„Album” to zbiór opowiadań Krzysztofa Maciejewskiego, wydana z serii City wydawnictwa Forma. Opowiadań jest dwadzieścia cztery. Formalnie są to miniatury literackie, zajmujące co najwyżej dwie strony. Dwie, trzy sceny, prawie fotografia. Zanim przeleci ptak, zajdzie słońce, pstrykniesz człowieku, palcami - już przeczytałeś. Niepozorność, przystępność dla każdego.
Ale to tylko pozory. Krzysztof Maciejewski proponuje abyśmy weszli w świat fantastyki przesiąknięty grozą. Krajobrazy jakich nie znajdziemy w świecie nas otaczającym. Jednak nie jest powiedziane że takie mikroświaty nie są cennymi niuansami, oprawą naszej wyobrazni. Jest takie słowo, prześladujące mnie od wielu lat. Nie tylko dlatego że jest to nazwa czasopisma literackiego. „Akant”. Tłumaczy się to słowo jako „ozdoba”. I to słowo, a właściwie już pojęcie spotykamy w „Albumie” bardzo często, tak jakby Autor przez nie chciał zrekompensować Czytelnikom czytanie lektury grozy. To jakby tłem filmu w którym płynie krew po kamerze był szum potoku. Kontrast zapewniony. Podobna antynomia występuje w „Albumie”.
Wszystkie opowiadania z „Albumu” mają wspólną cechę. Na wstępie każdego opowiadania Autor pokazuje zwyczajny dzień zwyczajnego świata. Dopiero po tym jak czytelnik zadomowi się w tym świecie, Maciejewski rozszerza krąg zapatrzenia, pokazując że i w takim zwykłym krajobrazie wydarzeń, może wydarzyć się coś ponad nasze wyobrażenie. Jakowyś obcy świat, a jednak przenikający do naszego. Dający drastyczne momenty, taki a nie inny odbiór rzeczywistości. Poszedłbym dalej: Krzysztof Maciejewski dokonuje przeglądu systemu ludzkiej świadomości. Tak, Zygmunt Freud jest ojcem chrzestnym „Albumu” Krzysztofa Maciejewskiego. Stwarza to niesamowity nastrój, nastrój który spotykamy w powieści „Frankenstein” Mary Shelley.

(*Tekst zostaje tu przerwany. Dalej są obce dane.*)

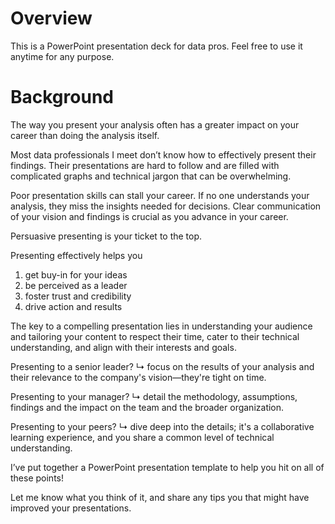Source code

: # Overview
This is a PowerPoint presentation deck for data pros. Feel free to use it anytime for any purpose. 

# Background


The way you present your analysis often has a greater impact on your career than doing the analysis itself. 


Most data professionals I meet don’t know how to effectively present their findings. Their presentations are hard to follow and are filled with complicated graphs and technical jargon that can be overwhelming. 


Poor presentation skills can stall your career. If no one understands your analysis, they miss the insights needed for decisions. Clear communication of your vision and findings is crucial as you advance in your career.


Persuasive presenting is your ticket to the top.


Presenting effectively helps you
1. get buy-in for your ideas
2. be perceived as a leader
3. foster trust and credibility
4. drive action and results





The key to a compelling presentation lies in understanding your audience and tailoring your content to respect their time, cater to their technical understanding, and align with their interests and goals.


Presenting to a senior leader? 
↳ focus on the results of your analysis and their relevance to the company's vision—they're tight on time.

Presenting to your manager? 
↳ detail the methodology, assumptions, findings and the impact on the team and the broader organization.

Presenting to your peers? 
↳ dive deep into the details; it's a collaborative learning experience, and you share a common level of technical understanding.


I’ve put together a PowerPoint presentation template to help you hit on all of these points! 


Let me know what you think of it, and share any tips you that might have improved your presentations.
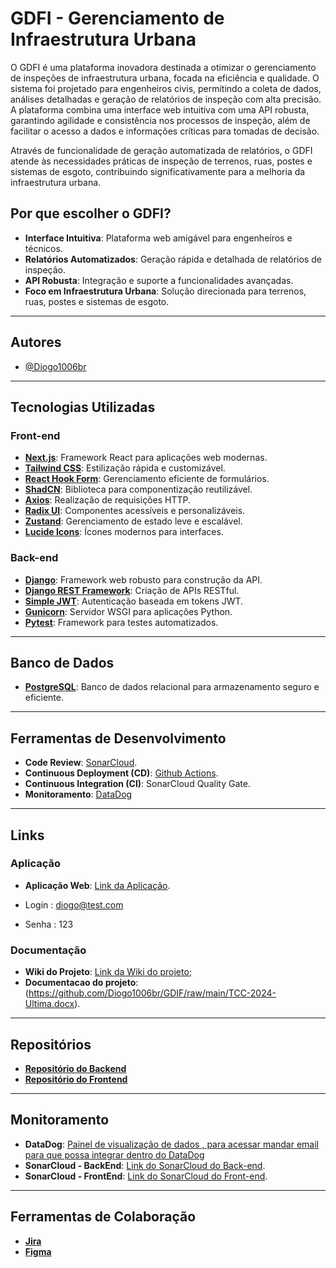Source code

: 
# GDFI - Gerenciamento de Infraestrutura Urbana

O GDFI é uma plataforma inovadora destinada a otimizar o gerenciamento de inspeções de infraestrutura urbana, focada na eficiência e qualidade. O sistema foi projetado para engenheiros civis, permitindo a coleta de dados, análises detalhadas e geração de relatórios de inspeção com alta precisão. A plataforma combina uma interface web intuitiva com uma API robusta, garantindo agilidade e consistência nos processos de inspeção, além de facilitar o acesso a dados e informações críticas para tomadas de decisão.

Através de funcionalidade de geração automatizada de relatórios, o GDFI atende às necessidades práticas de inspeção de terrenos, ruas, postes e sistemas de esgoto, contribuindo significativamente para a melhoria da infraestrutura urbana.

## Por que escolher o GDFI?

- **Interface Intuitiva**: Plataforma web amigável para engenheiros e técnicos.
- **Relatórios Automatizados**: Geração rápida e detalhada de relatórios de inspeção.
- **API Robusta**: Integração e suporte a funcionalidades avançadas.
- **Foco em Infraestrutura Urbana**: Solução direcionada para terrenos, ruas, postes e sistemas de esgoto.

---

## Autores

- [@Diogo1006br](https://github.com/Diogo1006br)



---

## Tecnologias Utilizadas

### Front-end

- **[Next.js](https://nextjs.org/)**: Framework React para aplicações web modernas.
- **[Tailwind CSS](https://tailwindcss.com/)**: Estilização rápida e customizável.
- **[React Hook Form](https://react-hook-form.com/)**: Gerenciamento eficiente de formulários.
- **[ShadCN](https://shadcn.dev/)**: Biblioteca para componentização reutilizável.
- **[Axios](https://axios-http.com/)**: Realização de requisições HTTP.
- **[Radix UI](https://radix-ui.com/)**: Componentes acessíveis e personalizáveis.
- **[Zustand](https://zustand-demo.pmnd.rs/)**: Gerenciamento de estado leve e escalável.
- **[Lucide Icons](https://lucide.dev/)**: Ícones modernos para interfaces.

### Back-end

- **[Django](https://www.djangoproject.com/)**: Framework web robusto para construção da API.
- **[Django REST Framework](https://www.django-rest-framework.org/)**: Criação de APIs RESTful.
- **[Simple JWT](https://django-rest-framework-simplejwt.readthedocs.io/)**: Autenticação baseada em tokens JWT.
- **[Gunicorn](https://gunicorn.org/)**: Servidor WSGI para aplicações Python.
- **[Pytest](https://pytest.org/)**: Framework para testes automatizados.

---

## Banco de Dados

- **[PostgreSQL](https://www.postgresql.org/)**: Banco de dados relacional para armazenamento seguro e eficiente.

---

## Ferramentas de Desenvolvimento

- **Code Review**: [SonarCloud](https://sonarcloud.io/).
- **Continuous Deployment (CD)**: [Github Actions](https://github.com/features/actions).
- **Continuous Integration (CI)**: SonarCloud Quality Gate.
- **Monitoramento**: [DataDog](https://www.datadoghq.com)

---

## Links

### Aplicação

- **Aplicação Web**: [Link da Aplicação](https://gdif.site).

- Login : diogo@test.com
- Senha : 123

### Documentação

- **Wiki do Projeto**: [Link da Wiki do projeto](https://github.com/Diogo1006br/GDIF/wiki);
- **Documentacao do projeto**:(https://github.com/Diogo1006br/GDIF/raw/main/TCC-2024-Ultima.docx).


---

## Repositórios

- **[Repositório do Backend](https://github.com/Diogo1006br/Back-end-tcc)**
- **[Repositório do Frontend](https://github.com/Diogo1006br/Front-end-tcc)**

---

## Monitoramento

- **DataDog**: [Painel de visualização de dados , para acessar mandar email para que possa integrar dentro do DataDog](https://us5.datadoghq.com/infrastructure?app=ntp&host=ip-172-31-9-59.us-east-2.compute.internal)
- **SonarCloud - BackEnd**: [Link do SonarCloud do Back-end](https://sonarcloud.io/project/overview?id=Diogo1006br_Back-end-tcc).
- **SonarCloud - FrontEnd**: [Link do SonarCloud do Front-end](https://sonarcloud.io/project/overview?id=Diogo1006br_Front-end-tcc).

---

## Ferramentas de Colaboração

- **[Jira](https://doofram50.atlassian.net/jira/software/projects/KAN/boards/1?atlOrigin=eyJpIjoiZjBlOWI1MzRjYjc1NDU1MGIwZDgwOTAwNjBjN2FlYjciLCJwIjoiaiJ9)**
- **[Figma](https://www.figma.com/design/bSyU9AUrKbymuXMd826HXD/Untitled?node-id=0-1&t=bfDBD1L0unQpbqXT-1)**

Sam tytuł również ma podwójne znaczenie. Po pierwsze jest to zbiór połączonych ze sobą i oprawionych pustych kart (czasami zaopatrzonych w specjalne koszulki, narożniki itip.), mający formę książki, który służy do przechowywania fotografii, pocztówek, znaczków lub reprodukcji. W albumie, obok zdjęć, czasem znajdują się także ich opisy. I taką definicję można przyjąć dla książki Krzysztofa Maciejewskiego. Każde opowiadanie to taka fotografia, która pojawia się w naszych rękach, i znika, znika w albumie. Co zobaczymy, jak zinterpretujemy to co zobaczyliśmy, to już oddzielna historia. Historia którą możemy opowiedzieć już sami sobie. Autor daje czytelnikom wolne pole do popisu. Bardzo szerokie pole.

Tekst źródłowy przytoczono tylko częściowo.